Esther is read on the holiday of Purim, which falls a few days after the planned march. The poster is a call to celebrate the holiday early with a march of angry young men into an Arab neighborhood – with a pogrom. To emulate the Jews who defended themselves from hate-enraged mobs in ancient Persia, Jews will become a hate-enraged mob in the sacred city.
It would be simplest for me to say that this is a modern aberration, a twisting of Judaism with no precedent. That’s half-wrong, though: It is indeed a grotesque distortion of Judaism, but it has historical roots.
As historian Elliot Horowitz has written in his pioneering work Reckless Rites: Purim and the Legacy of Jewish Violence, Purim has a long history as the holiday of despising Gentiles. The villain of the holiday, Haman, is described as a descendant of Agag, king of the tribe of Amalek, which embodied hatred for its own sake. In medieval Jewish tradition Amalek was equated with Christianity. For centuries, mocking Christianity was part of celebrating Purim.
(Horowitz, I should note, is an Orthodox Jew who teaches at Bar-Ilan University. He once explained to me that researching Jewish history without fear of what he would find expressed his Zionism: “Zionism mean being ‘a free people in our land'” — free to search for the truth, rather than writing history as a defense brief).
In recent years in Israel, the radical right has recast Arabs as the mythical enemy Amalek. But now Jews have guns, and real violence can replace symbolism. The massacre at the Tomb of the Patriarchs in Hebron 14 years ago took place on Purim. This was not coincidence.
So a purely academic telling of the Jewish past would say that Judaism, like every religion, has its potential for sanctified violence. Sacred texts can be read every which way. Judaism can produce an Abraham Joshua Heschel, marching arm and arm with Martin Luther King to Selma, saying afterward that “our legs were praying.” And it can produce Meir Kahane, a frothing racist who cited scripture and inspired the murderer of Hebron.
But to continue what Haim has written, there’s more to history than fact. There’s also the moral choice of what narrative to tell. Telling the bare facts alone can lead to moral relativism: Judaism has all these possibilities, all these traditions, and different Jews emphasize different ones.
To which one must answer: Some options for interpreting tradition are right and some are wrong. Some ways of learning from history contain truth, and some are lies. Heschel spoke for Torah. Kahane spoke the photo negative of Judaism, black turned white, white turned black. When Jews are too meek to insist that every human being is created in God’s image, then humility becomes cowardice, and
We have turned morality into something relative, a matter of taste. “Everyone has their own opinion” has become a common slogan, even if the opinion under discussion is clearly immoral, even when people advocate racism and violence, presenting them as belonging to the Torah. We have erased the commandment surely rebuke your fellow and say instead let each man do what is right in his own eyes.
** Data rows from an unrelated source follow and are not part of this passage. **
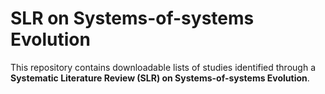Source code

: # SLR on Systems-of-systems Evolution

This repository contains downloadable lists of studies identified through a **Systematic Literature Review (SLR) on Systems-of-systems Evolution**.
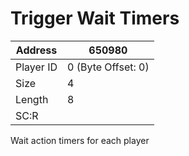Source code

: #  Trigger Wait Timers
Address   | 650980
----------|-------------
Player ID | 0 (Byte Offset: 0)
Size 	  | 4
Length 	  | 8
SC:R      | 

Wait action timers for each player
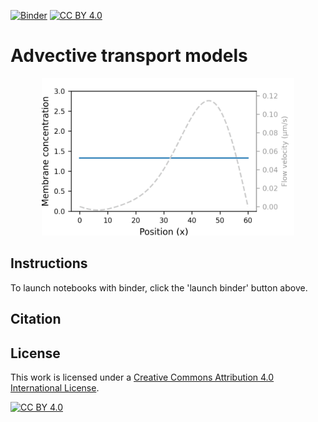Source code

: [![Binder](https://mybinder.org/badge_logo.svg)](https://mybinder.org/v2/gh/tsmbland/Advection_paper/HEAD?filepath=%2Fnotebook.ipynb)
[![CC BY 4.0][cc-by-shield]][cc-by]

# Advective transport models

<p align="center">
    <img src="animation.gif" width="80%" height="80%"/>
</p>

## Instructions

To launch notebooks with binder, click the 'launch binder' button above.

## Citation

## License

This work is licensed under a
[Creative Commons Attribution 4.0 International License][cc-by].

[![CC BY 4.0][cc-by-image]][cc-by]

[cc-by]: http://creativecommons.org/licenses/by/4.0/
[cc-by-image]: https://i.creativecommons.org/l/by/4.0/88x31.png
[cc-by-shield]: https://img.shields.io/badge/License-CC%20BY%204.0-lightgrey.svg
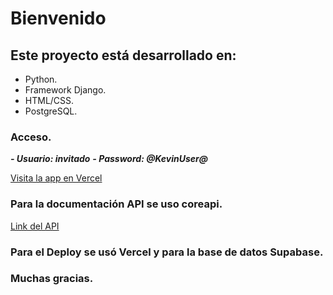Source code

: # Bienvenido
## Este proyecto está desarrollado en:
- Python.
- Framework Django.
- HTML/CSS.
- PostgreSQL.

### Acceso.
***- Usuario: invitado***
***- Password: @KevinUser@***

[Visita la app en Vercel](https://app-django-example.vercel.app)

### Para la documentación API se uso coreapi.

[Link del API](https://app-django-example.vercel.app/docs)

### Para el Deploy se usó Vercel y para la base de datos Supabase.


### Muchas gracias.


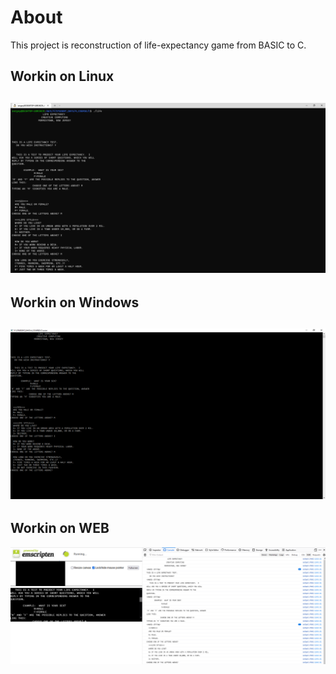 # About
This project is reconstruction of life-expectancy game from BASIC to C.

## Workin on Linux
![Linux](linux.png)
------------------

## Workin on Windows
![Windows](windows.png)
------------------

## Workin on WEB
![WEB](web.png)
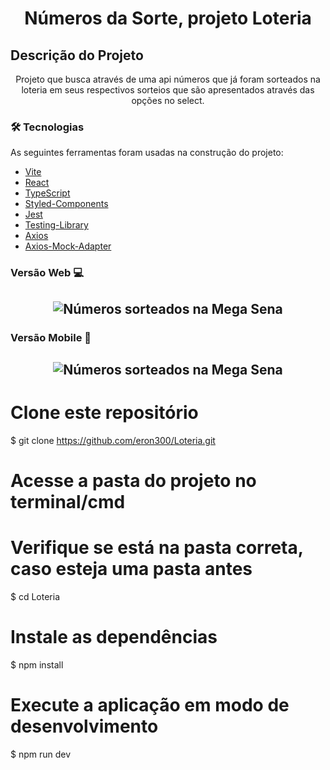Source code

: <h1 align="center">Números da Sorte, projeto Loteria</h1>

## Descrição do Projeto

<p align="center">Projeto que busca através de uma api números que já foram sorteados na loteria em seus respectivos sorteios que são apresentados através das opções no select.</p>

### 🛠 Tecnologias

As seguintes ferramentas foram usadas na construção do projeto:

- [Vite](https://vitejs.dev/)
- [React](https://pt-br.reactjs.org/)
- [TypeScript](https://www.typescriptlang.org/)
- [Styled-Components](https://styled-components.com/)
- [Jest](https://jestjs.io/pt-BR/)
- [Testing-Library](https://testing-library.com/)
- [Axios](https://axios-http.com/docs/intro)
- [Axios-Mock-Adapter](https://www.npmjs.com/package/axios-mock-adapter)

### Versão Web 💻

<h2 align="center">
  <img alt="Números sorteados na Mega Sena" title="versãoWeb" src="./img/capaMegaSena.png" />
</h2>

### Versão Mobile 📱

<h2 align="center">
  <img alt="Números sorteados na Mega Sena" title="versãoMobile" src="./img/capaMegaSenaMob.png" />
</h2>

# Clone este repositório

$ git clone <https://github.com/eron300/Loteria.git>

# Acesse a pasta do projeto no terminal/cmd

# Verifique se está na pasta correta, caso esteja uma pasta antes

$ cd Loteria

# Instale as dependências

$ npm install

# Execute a aplicação em modo de desenvolvimento

$ npm run dev
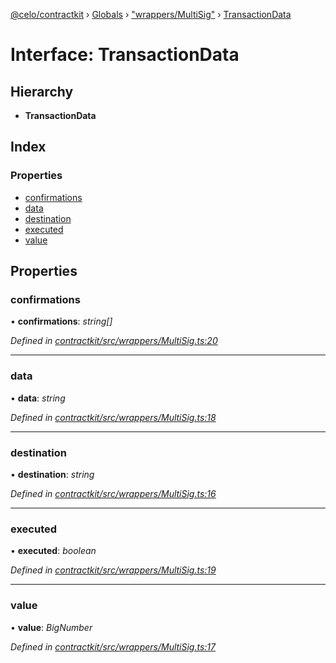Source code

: [@celo/contractkit](../README.md) › [Globals](../globals.md) › ["wrappers/MultiSig"](../modules/_wrappers_multisig_.md) › [TransactionData](_wrappers_multisig_.transactiondata.md)

# Interface: TransactionData

## Hierarchy

* **TransactionData**

## Index

### Properties

* [confirmations](_wrappers_multisig_.transactiondata.md#confirmations)
* [data](_wrappers_multisig_.transactiondata.md#data)
* [destination](_wrappers_multisig_.transactiondata.md#destination)
* [executed](_wrappers_multisig_.transactiondata.md#executed)
* [value](_wrappers_multisig_.transactiondata.md#value)

## Properties

###  confirmations

• **confirmations**: *string[]*

*Defined in [contractkit/src/wrappers/MultiSig.ts:20](https://github.com/celo-org/celo-monorepo/blob/master/packages/sdk/contractkit/src/wrappers/MultiSig.ts#L20)*

___

###  data

• **data**: *string*

*Defined in [contractkit/src/wrappers/MultiSig.ts:18](https://github.com/celo-org/celo-monorepo/blob/master/packages/sdk/contractkit/src/wrappers/MultiSig.ts#L18)*

___

###  destination

• **destination**: *string*

*Defined in [contractkit/src/wrappers/MultiSig.ts:16](https://github.com/celo-org/celo-monorepo/blob/master/packages/sdk/contractkit/src/wrappers/MultiSig.ts#L16)*

___

###  executed

• **executed**: *boolean*

*Defined in [contractkit/src/wrappers/MultiSig.ts:19](https://github.com/celo-org/celo-monorepo/blob/master/packages/sdk/contractkit/src/wrappers/MultiSig.ts#L19)*

___

###  value

• **value**: *BigNumber*

*Defined in [contractkit/src/wrappers/MultiSig.ts:17](https://github.com/celo-org/celo-monorepo/blob/master/packages/sdk/contractkit/src/wrappers/MultiSig.ts#L17)*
That’s from an essay (Hebrew original here) that my son Yehonatan published two months ago. (There is no joy like learning Torah from one’s children.)
Elliot Horowitz would agree that the historical precedent of Purim violence is something to overcome. This morning he sent me a short riff on the subject, which I hope will be up soon on the Net. (Update: The link is here.) He quoted the dean of Merkaz Harav, who made the dangerously inflammatory statement that “the murderers are the Amalek of our day.” If there is any metaphorical sense in which that’s true, Horowitz says, then the Jewish murderer of Hebron was also Amalek.
Which means that his example is the negation of Torah. And a march of vengeance to Jebal Mukaber is a desecration of all that is holy.